Tasting Notes: Signatory Vintage: Strathmill 1996: 21 Year

By Alcoholandaphorisms

Signatory Vintage: Strathmill 1996: 21 Year (Scottish Speyside Single Cask Malt Whisky: 21 Year: 57.3% ABV)

Visual: Pale gold with very slow, medium thickness puckering coming from the spirit.

Nose: Heather. Honey. Intense. Pine cones. Menthol jelly. Alcohol feel, but nowhere near its abv. Peppermint. Vanilla. Crushed dry rocks. Water adds more heather to it.

Body: Warming. Honey. Custard. Crushed rocks. Alcohol gets very present if held. Apricot and fruit syrup. Golden syrup. Water adds apple notes.

Finish: Clean meed sheen. Menthol. Some greenery. Golden syrup. Warming. Water adds thick pear notes. Apple pie. Malt toffee and malt chocolate. More more honey and mead as you add more water. Then fatty butter, dry oak and white chocolate.
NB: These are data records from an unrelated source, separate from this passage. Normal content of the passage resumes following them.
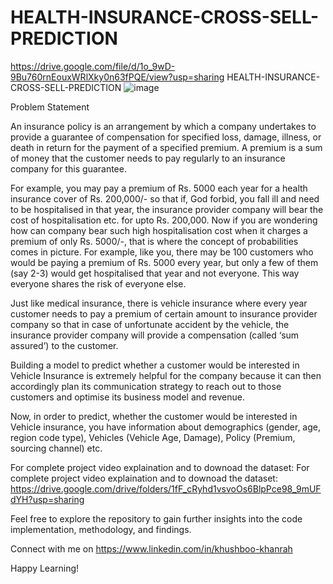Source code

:# HEALTH-INSURANCE-CROSS-SELL-PREDICTION 
https://drive.google.com/file/d/1o_9wD-9Bu760rnEouxWRlXky0n63fPQE/view?usp=sharing
HEALTH-INSURANCE-CROSS-SELL-PREDICTION
![image](https://github.com/Rahul-2045/HEALTH-INSURANCE-CROSS-SELL-PREDICTION/assets/116415973/5a143f6f-f96d-46f6-b413-ee147777b535)


Problem Statement

An insurance policy is an arrangement by which a company undertakes to provide a guarantee of compensation for specified loss, damage, illness, or death in return for the payment of a specified premium. A premium is a sum of money that the customer needs to pay regularly to an insurance company for this guarantee.

For example, you may pay a premium of Rs. 5000 each year for a health insurance cover of Rs. 200,000/- so that if, God forbid, you fall ill and need to be hospitalised in that year, the insurance provider company will bear the cost of hospitalisation etc. for upto Rs. 200,000. Now if you are wondering how can company bear such high hospitalisation cost when it charges a premium of only Rs. 5000/-, that is where the concept of probabilities comes in picture. For example, like you, there may be 100 customers who would be paying a premium of Rs. 5000 every year, but only a few of them (say 2-3) would get hospitalised that year and not everyone. This way everyone shares the risk of everyone else.

Just like medical insurance, there is vehicle insurance where every year customer needs to pay a premium of certain amount to insurance provider company so that in case of unfortunate accident by the vehicle, the insurance provider company will provide a compensation (called ‘sum assured’) to the customer.

Building a model to predict whether a customer would be interested in Vehicle Insurance is extremely helpful for the company because it can then accordingly plan its communication strategy to reach out to those customers and optimise its business model and revenue.

Now, in order to predict, whether the customer would be interested in Vehicle insurance, you have information about demographics (gender, age, region code type), Vehicles (Vehicle Age, Damage), Policy (Premium, sourcing channel) etc.

For complete project video explaination and to downoad the dataset: For complete project video explaination and to downoad the dataset: https://drive.google.com/drive/folders/1fF_cRyhd1vsvoOs6BlpPce98_9mUFdYH?usp=sharing

Feel free to explore the repository to gain further insights into the code implementation, methodology, and findings.

Connect with me on https://www.linkedin.com/in/khushboo-khanrah

Happy Learning!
Conclusion: Ok this somehow balances a nearly 60% abv spirit with over 20 years of soothing and it results in quite the sweet beast.
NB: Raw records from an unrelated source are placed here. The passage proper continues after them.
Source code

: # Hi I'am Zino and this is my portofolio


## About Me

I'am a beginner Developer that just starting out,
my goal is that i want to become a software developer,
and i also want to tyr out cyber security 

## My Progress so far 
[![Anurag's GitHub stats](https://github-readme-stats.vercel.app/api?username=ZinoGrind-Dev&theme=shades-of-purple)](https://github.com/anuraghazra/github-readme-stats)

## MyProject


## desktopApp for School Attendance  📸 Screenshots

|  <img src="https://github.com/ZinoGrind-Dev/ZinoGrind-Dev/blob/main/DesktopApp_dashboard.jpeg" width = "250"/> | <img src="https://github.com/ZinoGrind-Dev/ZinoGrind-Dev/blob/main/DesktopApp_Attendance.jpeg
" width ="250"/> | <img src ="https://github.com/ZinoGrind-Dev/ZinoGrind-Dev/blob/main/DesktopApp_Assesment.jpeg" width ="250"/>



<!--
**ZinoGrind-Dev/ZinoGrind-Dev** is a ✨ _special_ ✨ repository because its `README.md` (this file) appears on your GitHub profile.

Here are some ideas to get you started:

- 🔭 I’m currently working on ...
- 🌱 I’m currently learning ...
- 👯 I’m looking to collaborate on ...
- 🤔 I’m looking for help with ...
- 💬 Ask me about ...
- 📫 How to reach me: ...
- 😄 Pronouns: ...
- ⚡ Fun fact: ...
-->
The alcohol is definitely there, but never burning – even if held on the tongue it just becomes very, very present. Instead the high alcohol shows itself as an uber thick, chewy, syrupy feeling dram.

It is very sweet, honeyed at its best into golden syrup at its heaviest with smoother custard notes in-between. There is syrupy apricot notes dropped in, and even the menthol notes have a jellied feel to them. I’m loving it. In fact I’m loving it so much that I am kind of nervous about adding water – but I need to see what happens for the notes. Right now it is just on the edge of being too much alcohol and sweetness but doesn’t quiet fall over. I love it.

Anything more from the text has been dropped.